Software development has been done manually for decades, but with how technology has evolved this could change in the future. The fundamental method for explicit programming has remained the same over the years: profoundly think about a problem, come up with an algorithm, then you give the machine the instructions to execute the plan. This has been essential to the mainframe of phones, computers and helping major companies, like Microsoft, evolve.
Software Development, over the last several decades, has shown a similar pattern to technology evolution. Between the 90’s and early 2000’s, the way software was created and deployed, it did not fundamentally progress despite the growth and transformation to IT that the internet brought.

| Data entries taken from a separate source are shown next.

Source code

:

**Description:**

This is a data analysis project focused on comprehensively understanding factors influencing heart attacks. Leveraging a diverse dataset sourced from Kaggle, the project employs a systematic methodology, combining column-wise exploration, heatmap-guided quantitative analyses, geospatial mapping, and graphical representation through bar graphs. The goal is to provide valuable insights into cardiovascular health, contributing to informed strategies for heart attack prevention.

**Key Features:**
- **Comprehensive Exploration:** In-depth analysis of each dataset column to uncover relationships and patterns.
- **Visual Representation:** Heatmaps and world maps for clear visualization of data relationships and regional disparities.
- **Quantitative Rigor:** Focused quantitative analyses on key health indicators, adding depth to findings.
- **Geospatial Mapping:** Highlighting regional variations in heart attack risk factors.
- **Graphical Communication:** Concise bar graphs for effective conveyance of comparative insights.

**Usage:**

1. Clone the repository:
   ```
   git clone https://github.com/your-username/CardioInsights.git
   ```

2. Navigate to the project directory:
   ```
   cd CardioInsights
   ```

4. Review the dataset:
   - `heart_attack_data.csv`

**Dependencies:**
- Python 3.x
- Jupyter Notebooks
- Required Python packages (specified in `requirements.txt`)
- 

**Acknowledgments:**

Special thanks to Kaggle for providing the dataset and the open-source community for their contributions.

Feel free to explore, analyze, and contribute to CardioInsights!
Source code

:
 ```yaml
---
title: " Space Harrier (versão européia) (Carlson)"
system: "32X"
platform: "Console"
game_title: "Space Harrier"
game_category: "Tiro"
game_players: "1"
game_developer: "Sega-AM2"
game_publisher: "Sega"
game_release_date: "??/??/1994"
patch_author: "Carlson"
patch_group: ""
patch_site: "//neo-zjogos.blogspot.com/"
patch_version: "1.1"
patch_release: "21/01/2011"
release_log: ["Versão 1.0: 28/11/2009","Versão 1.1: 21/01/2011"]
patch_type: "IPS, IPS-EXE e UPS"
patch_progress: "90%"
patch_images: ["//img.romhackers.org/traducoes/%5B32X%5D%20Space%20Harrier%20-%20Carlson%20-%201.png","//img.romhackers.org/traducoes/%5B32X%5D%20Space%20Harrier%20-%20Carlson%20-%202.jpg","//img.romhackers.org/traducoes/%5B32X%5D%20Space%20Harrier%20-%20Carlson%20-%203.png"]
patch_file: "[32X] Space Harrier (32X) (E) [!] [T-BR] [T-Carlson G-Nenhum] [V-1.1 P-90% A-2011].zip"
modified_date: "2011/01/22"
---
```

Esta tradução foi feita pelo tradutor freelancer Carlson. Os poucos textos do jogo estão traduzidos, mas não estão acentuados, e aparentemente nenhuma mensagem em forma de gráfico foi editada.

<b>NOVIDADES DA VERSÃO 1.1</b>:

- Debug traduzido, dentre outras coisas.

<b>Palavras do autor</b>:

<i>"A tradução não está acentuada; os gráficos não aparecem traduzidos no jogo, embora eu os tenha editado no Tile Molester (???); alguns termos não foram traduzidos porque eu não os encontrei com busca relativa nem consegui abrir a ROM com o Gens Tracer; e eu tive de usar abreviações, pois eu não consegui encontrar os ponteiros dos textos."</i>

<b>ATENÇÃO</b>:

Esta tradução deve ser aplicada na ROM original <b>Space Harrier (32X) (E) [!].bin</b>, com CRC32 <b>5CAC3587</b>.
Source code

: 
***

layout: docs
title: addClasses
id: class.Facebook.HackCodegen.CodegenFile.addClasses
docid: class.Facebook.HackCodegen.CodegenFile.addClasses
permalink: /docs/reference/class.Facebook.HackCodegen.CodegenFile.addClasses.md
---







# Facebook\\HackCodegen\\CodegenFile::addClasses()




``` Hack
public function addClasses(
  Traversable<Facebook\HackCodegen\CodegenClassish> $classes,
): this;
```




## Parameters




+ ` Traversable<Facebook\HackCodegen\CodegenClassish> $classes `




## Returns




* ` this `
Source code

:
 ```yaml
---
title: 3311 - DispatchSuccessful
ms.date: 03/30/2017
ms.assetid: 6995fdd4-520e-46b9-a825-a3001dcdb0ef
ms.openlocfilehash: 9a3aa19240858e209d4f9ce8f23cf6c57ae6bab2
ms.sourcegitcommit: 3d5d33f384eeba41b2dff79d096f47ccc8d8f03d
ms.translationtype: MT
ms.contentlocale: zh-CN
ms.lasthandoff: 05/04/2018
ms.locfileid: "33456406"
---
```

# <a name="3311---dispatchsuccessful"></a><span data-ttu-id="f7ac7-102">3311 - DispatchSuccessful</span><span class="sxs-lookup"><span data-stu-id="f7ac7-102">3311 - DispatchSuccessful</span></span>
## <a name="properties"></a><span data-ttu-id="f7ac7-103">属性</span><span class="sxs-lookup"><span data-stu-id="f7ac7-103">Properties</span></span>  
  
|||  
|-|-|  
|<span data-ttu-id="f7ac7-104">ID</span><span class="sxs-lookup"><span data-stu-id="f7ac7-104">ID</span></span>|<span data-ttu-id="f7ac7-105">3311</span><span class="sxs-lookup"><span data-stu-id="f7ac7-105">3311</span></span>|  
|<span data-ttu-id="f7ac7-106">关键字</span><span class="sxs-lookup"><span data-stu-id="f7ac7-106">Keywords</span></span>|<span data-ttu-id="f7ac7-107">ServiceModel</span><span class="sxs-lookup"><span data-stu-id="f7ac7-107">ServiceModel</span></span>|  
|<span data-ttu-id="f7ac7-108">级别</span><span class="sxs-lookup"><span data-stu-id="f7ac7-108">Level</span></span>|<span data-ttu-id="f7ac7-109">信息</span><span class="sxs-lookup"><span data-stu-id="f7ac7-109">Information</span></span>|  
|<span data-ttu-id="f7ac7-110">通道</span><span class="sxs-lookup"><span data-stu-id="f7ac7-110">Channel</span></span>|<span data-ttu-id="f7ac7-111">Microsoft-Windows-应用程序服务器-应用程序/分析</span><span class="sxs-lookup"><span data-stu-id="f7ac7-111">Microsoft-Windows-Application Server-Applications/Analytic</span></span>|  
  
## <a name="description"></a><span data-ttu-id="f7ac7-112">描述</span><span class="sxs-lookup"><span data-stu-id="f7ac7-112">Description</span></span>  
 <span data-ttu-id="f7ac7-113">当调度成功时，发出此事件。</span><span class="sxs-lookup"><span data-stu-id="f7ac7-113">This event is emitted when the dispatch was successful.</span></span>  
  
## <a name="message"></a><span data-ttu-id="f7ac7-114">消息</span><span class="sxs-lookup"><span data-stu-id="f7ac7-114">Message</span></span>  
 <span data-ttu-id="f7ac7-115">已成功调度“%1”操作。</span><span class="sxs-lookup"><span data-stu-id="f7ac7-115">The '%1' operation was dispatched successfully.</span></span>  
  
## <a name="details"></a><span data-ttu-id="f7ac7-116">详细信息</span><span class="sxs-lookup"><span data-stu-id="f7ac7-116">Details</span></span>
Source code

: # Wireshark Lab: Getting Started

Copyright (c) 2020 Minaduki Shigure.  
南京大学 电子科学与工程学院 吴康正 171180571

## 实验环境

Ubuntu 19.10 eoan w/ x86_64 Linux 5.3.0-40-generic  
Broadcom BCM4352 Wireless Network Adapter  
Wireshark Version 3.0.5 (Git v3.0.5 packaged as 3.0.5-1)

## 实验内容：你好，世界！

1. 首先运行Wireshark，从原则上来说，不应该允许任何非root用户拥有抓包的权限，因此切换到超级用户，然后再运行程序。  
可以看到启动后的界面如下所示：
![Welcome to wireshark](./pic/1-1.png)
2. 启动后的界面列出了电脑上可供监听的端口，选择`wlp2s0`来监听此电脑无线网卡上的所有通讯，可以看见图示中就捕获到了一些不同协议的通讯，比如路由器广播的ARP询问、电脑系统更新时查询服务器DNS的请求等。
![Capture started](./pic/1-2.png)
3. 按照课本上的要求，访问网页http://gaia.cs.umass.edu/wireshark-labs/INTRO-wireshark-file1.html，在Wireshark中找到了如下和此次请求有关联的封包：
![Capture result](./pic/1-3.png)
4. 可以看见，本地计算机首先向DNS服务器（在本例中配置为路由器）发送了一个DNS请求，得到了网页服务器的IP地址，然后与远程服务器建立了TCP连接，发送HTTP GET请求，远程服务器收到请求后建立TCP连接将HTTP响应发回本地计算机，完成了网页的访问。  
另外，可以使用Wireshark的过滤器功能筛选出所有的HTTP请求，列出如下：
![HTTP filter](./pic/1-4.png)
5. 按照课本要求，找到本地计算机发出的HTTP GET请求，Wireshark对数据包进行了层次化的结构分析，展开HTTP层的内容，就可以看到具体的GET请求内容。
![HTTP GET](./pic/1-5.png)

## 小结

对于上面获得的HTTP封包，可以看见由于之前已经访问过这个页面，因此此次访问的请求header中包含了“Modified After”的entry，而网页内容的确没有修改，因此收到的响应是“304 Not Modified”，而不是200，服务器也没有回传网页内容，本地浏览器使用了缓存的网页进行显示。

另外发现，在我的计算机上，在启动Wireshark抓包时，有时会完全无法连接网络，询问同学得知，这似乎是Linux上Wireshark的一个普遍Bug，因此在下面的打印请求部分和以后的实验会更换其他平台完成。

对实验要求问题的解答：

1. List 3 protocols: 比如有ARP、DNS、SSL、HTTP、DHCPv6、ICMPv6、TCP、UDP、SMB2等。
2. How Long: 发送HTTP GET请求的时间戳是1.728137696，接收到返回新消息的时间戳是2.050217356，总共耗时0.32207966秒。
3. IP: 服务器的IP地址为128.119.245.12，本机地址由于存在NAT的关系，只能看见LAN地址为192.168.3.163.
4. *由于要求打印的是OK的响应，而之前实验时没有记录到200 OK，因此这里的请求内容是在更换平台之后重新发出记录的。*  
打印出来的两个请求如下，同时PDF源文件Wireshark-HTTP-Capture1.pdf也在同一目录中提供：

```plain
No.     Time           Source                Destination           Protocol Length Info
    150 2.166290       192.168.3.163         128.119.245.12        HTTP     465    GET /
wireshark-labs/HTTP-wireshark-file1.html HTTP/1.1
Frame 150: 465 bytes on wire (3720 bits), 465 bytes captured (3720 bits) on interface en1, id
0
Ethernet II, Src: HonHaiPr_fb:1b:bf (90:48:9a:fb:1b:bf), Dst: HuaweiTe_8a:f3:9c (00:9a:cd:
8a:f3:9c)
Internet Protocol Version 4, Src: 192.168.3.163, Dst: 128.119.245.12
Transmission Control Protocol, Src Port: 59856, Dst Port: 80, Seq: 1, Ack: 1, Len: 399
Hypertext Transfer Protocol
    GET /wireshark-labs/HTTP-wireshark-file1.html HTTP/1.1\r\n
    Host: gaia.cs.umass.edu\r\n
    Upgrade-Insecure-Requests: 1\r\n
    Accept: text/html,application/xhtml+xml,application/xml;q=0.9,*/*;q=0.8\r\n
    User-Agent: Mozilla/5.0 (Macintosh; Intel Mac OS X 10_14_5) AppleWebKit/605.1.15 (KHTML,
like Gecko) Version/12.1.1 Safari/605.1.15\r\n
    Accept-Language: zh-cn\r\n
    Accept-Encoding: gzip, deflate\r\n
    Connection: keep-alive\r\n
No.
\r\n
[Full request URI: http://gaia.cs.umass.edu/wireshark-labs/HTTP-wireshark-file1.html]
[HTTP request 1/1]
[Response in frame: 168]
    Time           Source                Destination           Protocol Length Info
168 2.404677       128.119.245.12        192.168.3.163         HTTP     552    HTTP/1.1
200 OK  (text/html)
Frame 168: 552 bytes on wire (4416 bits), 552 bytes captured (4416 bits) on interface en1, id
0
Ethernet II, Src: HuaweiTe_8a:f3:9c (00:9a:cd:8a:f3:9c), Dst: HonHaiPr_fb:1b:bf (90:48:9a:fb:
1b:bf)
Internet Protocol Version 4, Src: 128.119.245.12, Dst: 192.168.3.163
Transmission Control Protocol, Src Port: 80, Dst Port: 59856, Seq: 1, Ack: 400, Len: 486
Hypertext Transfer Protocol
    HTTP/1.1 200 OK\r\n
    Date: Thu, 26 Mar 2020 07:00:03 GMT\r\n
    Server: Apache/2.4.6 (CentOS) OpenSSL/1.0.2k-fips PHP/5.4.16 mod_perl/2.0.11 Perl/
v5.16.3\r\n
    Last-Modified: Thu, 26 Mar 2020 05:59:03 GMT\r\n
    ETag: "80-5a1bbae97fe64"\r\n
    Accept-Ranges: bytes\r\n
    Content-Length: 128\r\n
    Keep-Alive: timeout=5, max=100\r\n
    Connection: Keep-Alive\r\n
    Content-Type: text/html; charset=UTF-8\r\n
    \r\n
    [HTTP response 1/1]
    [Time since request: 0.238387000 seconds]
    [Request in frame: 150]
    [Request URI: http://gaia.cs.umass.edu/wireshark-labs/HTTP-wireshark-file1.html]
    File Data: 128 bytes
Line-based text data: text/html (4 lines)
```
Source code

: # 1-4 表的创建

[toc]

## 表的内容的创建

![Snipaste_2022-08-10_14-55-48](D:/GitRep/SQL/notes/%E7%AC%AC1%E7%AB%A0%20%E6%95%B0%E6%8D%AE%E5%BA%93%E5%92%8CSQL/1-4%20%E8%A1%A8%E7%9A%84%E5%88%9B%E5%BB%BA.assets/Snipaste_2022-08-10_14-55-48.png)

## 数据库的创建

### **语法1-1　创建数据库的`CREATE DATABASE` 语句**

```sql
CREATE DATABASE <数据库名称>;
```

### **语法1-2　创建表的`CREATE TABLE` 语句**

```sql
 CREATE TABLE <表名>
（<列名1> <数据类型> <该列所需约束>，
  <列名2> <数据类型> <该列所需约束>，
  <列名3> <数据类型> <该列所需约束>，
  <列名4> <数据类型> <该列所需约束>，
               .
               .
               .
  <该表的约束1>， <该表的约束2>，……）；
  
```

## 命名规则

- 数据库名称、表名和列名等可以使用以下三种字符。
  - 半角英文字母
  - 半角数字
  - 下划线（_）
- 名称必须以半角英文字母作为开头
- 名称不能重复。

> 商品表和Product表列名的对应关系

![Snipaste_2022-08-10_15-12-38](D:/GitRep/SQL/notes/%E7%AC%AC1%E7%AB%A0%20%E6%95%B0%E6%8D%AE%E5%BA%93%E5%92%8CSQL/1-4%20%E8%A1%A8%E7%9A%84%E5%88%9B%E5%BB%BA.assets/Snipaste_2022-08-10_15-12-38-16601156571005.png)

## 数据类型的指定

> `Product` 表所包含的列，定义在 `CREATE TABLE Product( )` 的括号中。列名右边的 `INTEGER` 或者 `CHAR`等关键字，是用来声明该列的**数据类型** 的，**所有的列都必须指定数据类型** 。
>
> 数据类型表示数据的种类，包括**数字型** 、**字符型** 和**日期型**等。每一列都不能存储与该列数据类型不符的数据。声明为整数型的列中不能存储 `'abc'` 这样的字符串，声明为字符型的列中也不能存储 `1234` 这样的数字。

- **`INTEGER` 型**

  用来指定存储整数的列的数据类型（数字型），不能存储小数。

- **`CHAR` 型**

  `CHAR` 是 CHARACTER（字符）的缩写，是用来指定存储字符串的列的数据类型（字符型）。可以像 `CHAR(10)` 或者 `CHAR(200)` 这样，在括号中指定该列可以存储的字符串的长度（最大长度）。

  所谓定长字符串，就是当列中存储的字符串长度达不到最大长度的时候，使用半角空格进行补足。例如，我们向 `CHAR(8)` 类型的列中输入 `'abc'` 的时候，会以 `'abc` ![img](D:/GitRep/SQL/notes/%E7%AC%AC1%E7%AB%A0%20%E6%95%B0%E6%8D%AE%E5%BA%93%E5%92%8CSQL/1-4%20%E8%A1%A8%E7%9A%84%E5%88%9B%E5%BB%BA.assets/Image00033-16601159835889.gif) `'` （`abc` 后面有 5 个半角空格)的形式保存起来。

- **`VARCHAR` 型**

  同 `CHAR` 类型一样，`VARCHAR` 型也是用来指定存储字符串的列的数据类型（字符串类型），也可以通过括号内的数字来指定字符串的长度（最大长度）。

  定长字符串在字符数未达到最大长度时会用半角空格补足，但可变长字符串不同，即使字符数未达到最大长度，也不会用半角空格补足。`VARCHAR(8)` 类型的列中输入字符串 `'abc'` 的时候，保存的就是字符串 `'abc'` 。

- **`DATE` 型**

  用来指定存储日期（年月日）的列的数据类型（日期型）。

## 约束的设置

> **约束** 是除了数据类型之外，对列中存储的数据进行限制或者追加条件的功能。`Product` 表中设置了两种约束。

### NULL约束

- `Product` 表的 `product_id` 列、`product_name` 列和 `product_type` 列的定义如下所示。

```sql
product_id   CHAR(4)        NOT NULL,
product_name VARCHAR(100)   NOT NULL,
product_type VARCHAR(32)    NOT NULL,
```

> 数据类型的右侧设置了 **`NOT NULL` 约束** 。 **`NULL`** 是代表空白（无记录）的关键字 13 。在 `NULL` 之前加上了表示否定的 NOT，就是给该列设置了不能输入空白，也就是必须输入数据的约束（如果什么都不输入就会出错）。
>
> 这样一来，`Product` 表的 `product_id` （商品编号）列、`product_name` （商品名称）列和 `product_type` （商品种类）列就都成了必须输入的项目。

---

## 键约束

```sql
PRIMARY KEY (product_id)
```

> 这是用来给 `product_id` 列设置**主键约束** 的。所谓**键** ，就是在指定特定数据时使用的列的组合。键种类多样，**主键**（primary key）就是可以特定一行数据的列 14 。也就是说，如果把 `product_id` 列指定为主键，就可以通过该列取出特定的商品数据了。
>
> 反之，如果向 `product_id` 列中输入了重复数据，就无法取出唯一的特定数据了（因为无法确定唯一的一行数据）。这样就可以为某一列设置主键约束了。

As a result, developers from the 1990’s can recognize the landscape of the tools and processes because it is generally the same, just upgraded. Microsoft for example, created Visual C++ 1.0 in 1993 and it has now rebranded to Visual Studio as a richer version.
Within this recent decade, development and deployment of software is changing immensely where most project software have some kind of Agile with a decent-test suite. With this, some projects will release new versions multiple times per month and some several times per day. “Moving forward from the old, waterfall style to Continuous Integration (CI), Continuous Deployment (CD) and embracing DevOps, new features are introduced faster, delivering competitive advantage and responding more quickly to user needs” (Greg Law). As a result, software is being produced at an all-time high, but with more software comes more complexity.
Test Driven Development (TDD) and CI mean more testing and with more testing comes more test failures. Most of the failures can be benign, but with the number of tests that need to be run, there is not always time to investigate them all. However, somewhere in those failures is one that matters and will affect the entirety of the production. These problems are essentially the sub-problem to a wider issue that the software being created is extremely complicated. The software engineering profession has advanced, especially over the past decade. Although, software developer teams need to find more ways to understand the software more into what it did rather than what they would it would do. This can be done more easily now with the number of new technologies and tools available where they understand the coding better to quickly identify testing and production.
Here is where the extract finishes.